Stored data entries
********

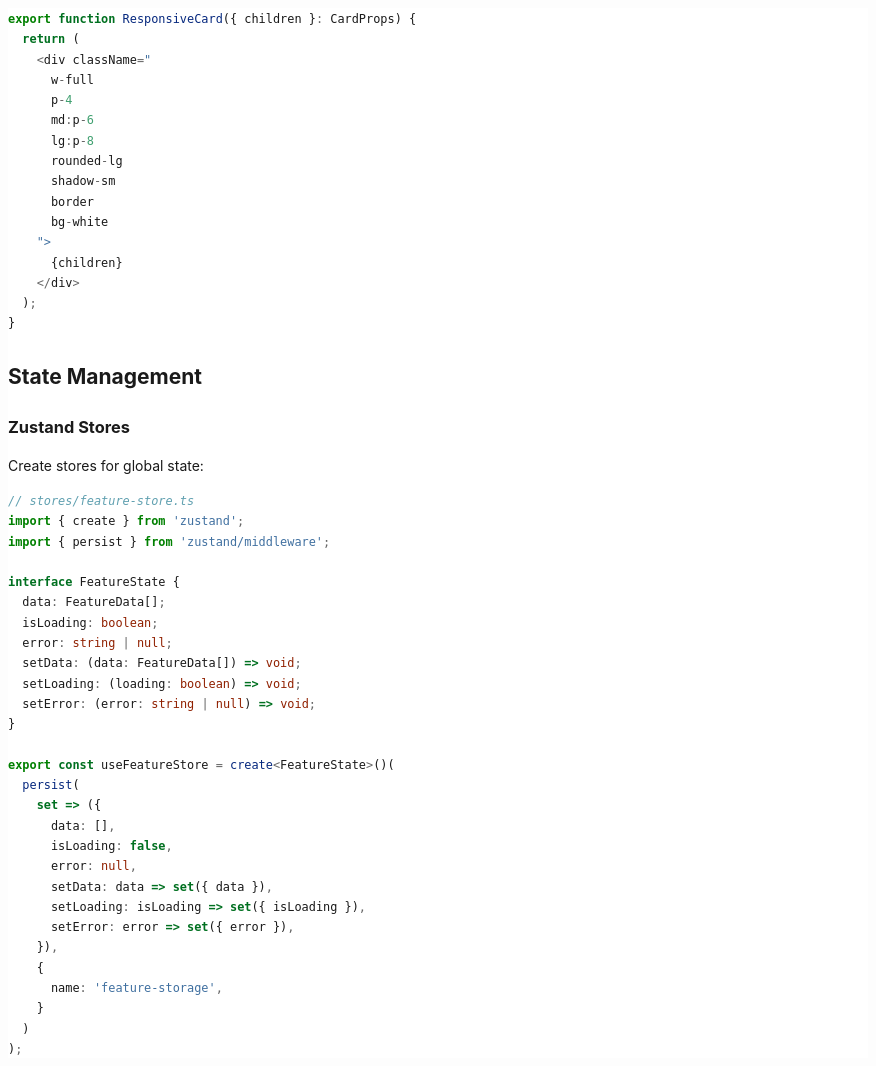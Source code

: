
 ```typescript
export function ResponsiveCard({ children }: CardProps) {
  return (
    <div className="
      w-full
      p-4
      md:p-6
      lg:p-8
      rounded-lg
      shadow-sm
      border
      bg-white
    ">
      {children}
    </div>
  );
}
```

## State Management

### Zustand Stores

Create stores for global state:

```typescript
// stores/feature-store.ts
import { create } from 'zustand';
import { persist } from 'zustand/middleware';

interface FeatureState {
  data: FeatureData[];
  isLoading: boolean;
  error: string | null;
  setData: (data: FeatureData[]) => void;
  setLoading: (loading: boolean) => void;
  setError: (error: string | null) => void;
}

export const useFeatureStore = create<FeatureState>()(
  persist(
    set => ({
      data: [],
      isLoading: false,
      error: null,
      setData: data => set({ data }),
      setLoading: isLoading => set({ isLoading }),
      setError: error => set({ error }),
    }),
    {
      name: 'feature-storage',
    }
  )
);
```
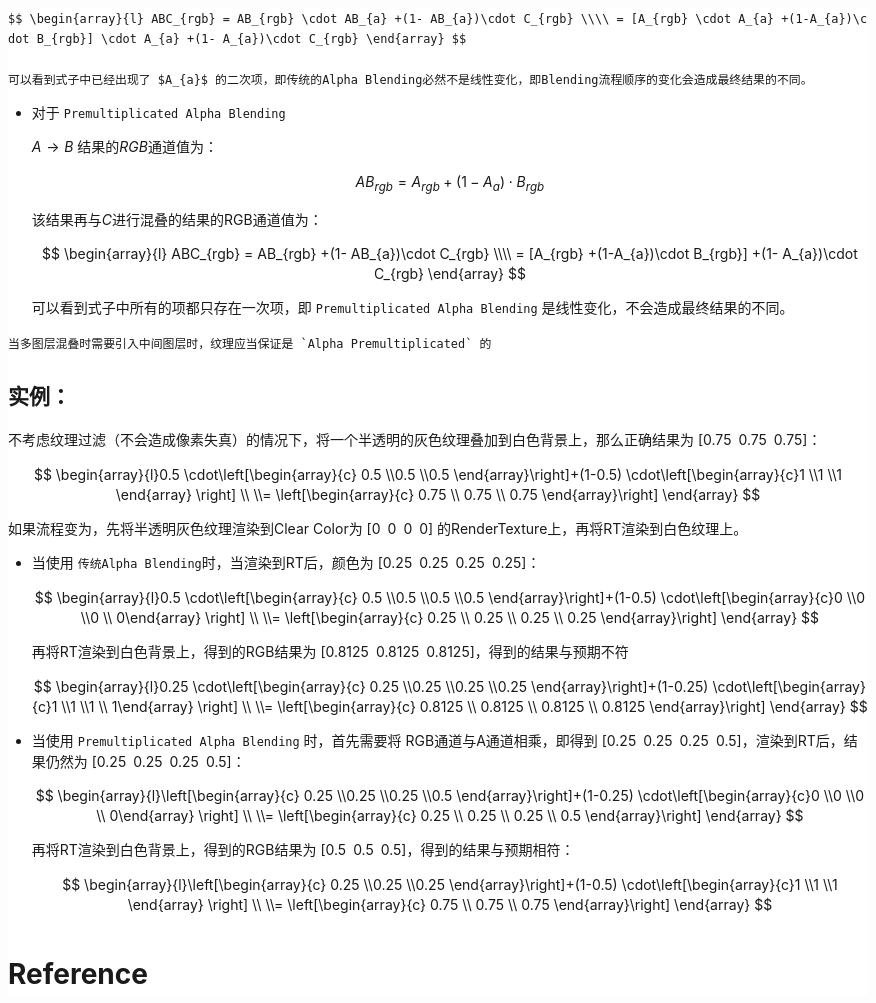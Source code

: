     $$ \begin{array}{l} ABC_{rgb} = AB_{rgb} \cdot AB_{a} +(1- AB_{a})\cdot C_{rgb} \\\\ = [A_{rgb} \cdot A_{a} +(1-A_{a})\cdot B_{rgb}] \cdot A_{a} +(1- A_{a})\cdot C_{rgb} \end{array} $$
    
    可以看到式子中已经出现了 $A_{a}$ 的二次项，即传统的Alpha Blending必然不是线性变化，即Blending流程顺序的变化会造成最终结果的不同。
    
-   对于 `Premultiplicated Alpha Blending`
    
    $A\rightarrow B$ 结果的$RGB$通道值为：
    
    $$ AB_{rgb}=A_{rgb} +(1-A_{a})\cdot B_{rgb} $$
    
    该结果再与$C$进行混叠的结果的RGB通道值为：
    
    $$ \begin{array}{l} ABC_{rgb} = AB_{rgb} +(1- AB_{a})\cdot C_{rgb} \\\\ = [A_{rgb} +(1-A_{a})\cdot B_{rgb}] +(1- A_{a})\cdot C_{rgb} \end{array} $$
    
    可以看到式子中所有的项都只存在一次项，即 `Premultiplicated Alpha Blending` 是线性变化，不会造成最终结果的不同。

```ad-important
当多图层混叠时需要引入中间图层时，纹理应当保证是 `Alpha Premultiplicated` 的
```

## 实例：

不考虑纹理过滤（不会造成像素失真）的情况下，将一个半透明的灰色纹理叠加到白色背景上，那么正确结果为 $[0.75 \;\; 0.75 \;\; 0.75]$：

$$ \begin{array}{l}0.5 \cdot\left[\begin{array}{c} 0.5 \\0.5 \\0.5 \end{array}\right]+(1-0.5) \cdot\left[\begin{array}{c}1 \\1 \\1 \end{array} \right] \\ \\= \left[\begin{array}{c} 0.75 \\ 0.75 \\ 0.75 \end{array}\right] \end{array} $$

如果流程变为，先将半透明灰色纹理渲染到Clear Color为 $[0 \;\;0 \;\;0\;\;0]$ 的RenderTexture上，再将RT渲染到白色纹理上。

-   当使用 `传统Alpha Blending`时，当渲染到RT后，颜色为 $[0.25 \;\; 0.25 \;\; 0.25 \;\; 0.25]$：
    
    $$ \begin{array}{l}0.5 \cdot\left[\begin{array}{c} 0.5 \\0.5 \\0.5 \\0.5 \end{array}\right]+(1-0.5) \cdot\left[\begin{array}{c}0 \\0 \\0 \\ 0\end{array} \right] \\ \\= \left[\begin{array}{c} 0.25 \\ 0.25 \\ 0.25 \\ 0.25 \end{array}\right] \end{array} $$
    
    再将RT渲染到白色背景上，得到的RGB结果为 $[0.8125 \;\; 0.8125 \;\; 0.8125]$，得到的结果与预期不符
    
    $$ \begin{array}{l}0.25 \cdot\left[\begin{array}{c} 0.25 \\0.25 \\0.25 \\0.25 \end{array}\right]+(1-0.25) \cdot\left[\begin{array}{c}1 \\1 \\1 \\ 1\end{array} \right] \\ \\= \left[\begin{array}{c} 0.8125 \\ 0.8125 \\ 0.8125 \\ 0.8125 \end{array}\right] \end{array} $$

-   当使用 `Premultiplicated Alpha Blending` 时，首先需要将 RGB通道与A通道相乘，即得到 $[0.25 \;\; 0.25 \;\; 0.25 \;\;0.5]$，渲染到RT后，结果仍然为 $[0.25 \;\; 0.25 \;\; 0.25 \;\;0.5]$：
    
    $$ \begin{array}{l}\left[\begin{array}{c} 0.25 \\0.25 \\0.25 \\0.5 \end{array}\right]+(1-0.25) \cdot\left[\begin{array}{c}0 \\0 \\0 \\ 0\end{array} \right] \\ \\= \left[\begin{array}{c} 0.25 \\ 0.25 \\ 0.25 \\ 0.5 \end{array}\right] \end{array} $$
    
    再将RT渲染到白色背景上，得到的RGB结果为 $[0.5 \;\; 0.5 \;\; 0.5]$，得到的结果与预期相符：
    
    $$ \begin{array}{l}\left[\begin{array}{c} 0.25 \\0.25 \\0.25 \end{array}\right]+(1-0.5) \cdot\left[\begin{array}{c}1 \\1 \\1 \end{array} \right] \\ \\= \left[\begin{array}{c} 0.75 \\ 0.75 \\ 0.75 \end{array}\right] \end{array} $$

# Reference


[^1]:  [纹理压缩](https://tomforsyth1000.github.io/blog.wiki.html#%5B%5BPremultiplied%20alpha%5D%5D)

********

§ **TRY IT**: Repeat the records word for word, skipping pictures.

§ **RESPONSE FOR THIS EXERCISE**:
Source code

:
 ```typescript
export function ResponsiveCard({ children }: CardProps) {
  return (
    <div className="
      w-full
      p-4
      md:p-6
      lg:p-8
      rounded-lg
      shadow-sm
      border
      bg-white
    ">
      {children}
    </div>
  );
}
```

## State Management

### Zustand Stores

Create stores for global state:

```typescript
// stores/feature-store.ts
import { create } from 'zustand';
import { persist } from 'zustand/middleware';

interface FeatureState {
  data: FeatureData[];
  isLoading: boolean;
  error: string | null;
  setData: (data: FeatureData[]) => void;
  setLoading: (loading: boolean) => void;
  setError: (error: string | null) => void;
}

export const useFeatureStore = create<FeatureState>()(
  persist(
    set => ({
      data: [],
      isLoading: false,
      error: null,
      setData: data => set({ data }),
      setLoading: isLoading => set({ isLoading }),
      setError: error => set({ error }),
    }),
    {
      name: 'feature-storage',
    }
  )
);
```
Source code

:     $$ \begin{array}{l} ABC_{rgb} = AB_{rgb} \cdot AB_{a} +(1- AB_{a})\cdot C_{rgb} \\\\ = [A_{rgb} \cdot A_{a} +(1-A_{a})\cdot B_{rgb}] \cdot A_{a} +(1- A_{a})\cdot C_{rgb} \end{array} $$
    
    可以看到式子中已经出现了 $A_{a}$ 的二次项，即传统的Alpha Blending必然不是线性变化，即Blending流程顺序的变化会造成最终结果的不同。
    
-   对于 `Premultiplicated Alpha Blending`
    
    $A\rightarrow B$ 结果的$RGB$通道值为：
    
    $$ AB_{rgb}=A_{rgb} +(1-A_{a})\cdot B_{rgb} $$
    
    该结果再与$C$进行混叠的结果的RGB通道值为：
    
    $$ \begin{array}{l} ABC_{rgb} = AB_{rgb} +(1- AB_{a})\cdot C_{rgb} \\\\ = [A_{rgb} +(1-A_{a})\cdot B_{rgb}] +(1- A_{a})\cdot C_{rgb} \end{array} $$
    
    可以看到式子中所有的项都只存在一次项，即 `Premultiplicated Alpha Blending` 是线性变化，不会造成最终结果的不同。

```ad-important
当多图层混叠时需要引入中间图层时，纹理应当保证是 `Alpha Premultiplicated` 的
```

## 实例：

不考虑纹理过滤（不会造成像素失真）的情况下，将一个半透明的灰色纹理叠加到白色背景上，那么正确结果为 $[0.75 \;\; 0.75 \;\; 0.75]$：

$$ \begin{array}{l}0.5 \cdot\left[\begin{array}{c} 0.5 \\0.5 \\0.5 \end{array}\right]+(1-0.5) \cdot\left[\begin{array}{c}1 \\1 \\1 \end{array} \right] \\ \\= \left[\begin{array}{c} 0.75 \\ 0.75 \\ 0.75 \end{array}\right] \end{array} $$

如果流程变为，先将半透明灰色纹理渲染到Clear Color为 $[0 \;\;0 \;\;0\;\;0]$ 的RenderTexture上，再将RT渲染到白色纹理上。

-   当使用 `传统Alpha Blending`时，当渲染到RT后，颜色为 $[0.25 \;\; 0.25 \;\; 0.25 \;\; 0.25]$：
    
    $$ \begin{array}{l}0.5 \cdot\left[\begin{array}{c} 0.5 \\0.5 \\0.5 \\0.5 \end{array}\right]+(1-0.5) \cdot\left[\begin{array}{c}0 \\0 \\0 \\ 0\end{array} \right] \\ \\= \left[\begin{array}{c} 0.25 \\ 0.25 \\ 0.25 \\ 0.25 \end{array}\right] \end{array} $$
    
    再将RT渲染到白色背景上，得到的RGB结果为 $[0.8125 \;\; 0.8125 \;\; 0.8125]$，得到的结果与预期不符
    
    $$ \begin{array}{l}0.25 \cdot\left[\begin{array}{c} 0.25 \\0.25 \\0.25 \\0.25 \end{array}\right]+(1-0.25) \cdot\left[\begin{array}{c}1 \\1 \\1 \\ 1\end{array} \right] \\ \\= \left[\begin{array}{c} 0.8125 \\ 0.8125 \\ 0.8125 \\ 0.8125 \end{array}\right] \end{array} $$

-   当使用 `Premultiplicated Alpha Blending` 时，首先需要将 RGB通道与A通道相乘，即得到 $[0.25 \;\; 0.25 \;\; 0.25 \;\;0.5]$，渲染到RT后，结果仍然为 $[0.25 \;\; 0.25 \;\; 0.25 \;\;0.5]$：
    
    $$ \begin{array}{l}\left[\begin{array}{c} 0.25 \\0.25 \\0.25 \\0.5 \end{array}\right]+(1-0.25) \cdot\left[\begin{array}{c}0 \\0 \\0 \\ 0\end{array} \right] \\ \\= \left[\begin{array}{c} 0.25 \\ 0.25 \\ 0.25 \\ 0.5 \end{array}\right] \end{array} $$
    
    再将RT渲染到白色背景上，得到的RGB结果为 $[0.5 \;\; 0.5 \;\; 0.5]$，得到的结果与预期相符：
    
    $$ \begin{array}{l}\left[\begin{array}{c} 0.25 \\0.25 \\0.25 \end{array}\right]+(1-0.5) \cdot\left[\begin{array}{c}1 \\1 \\1 \end{array} \right] \\ \\= \left[\begin{array}{c} 0.75 \\ 0.75 \\ 0.75 \end{array}\right] \end{array} $$

# Reference


[^1]:  [纹理压缩](https://tomforsyth1000.github.io/blog.wiki.html#%5B%5BPremultiplied%20alpha%5D%5D)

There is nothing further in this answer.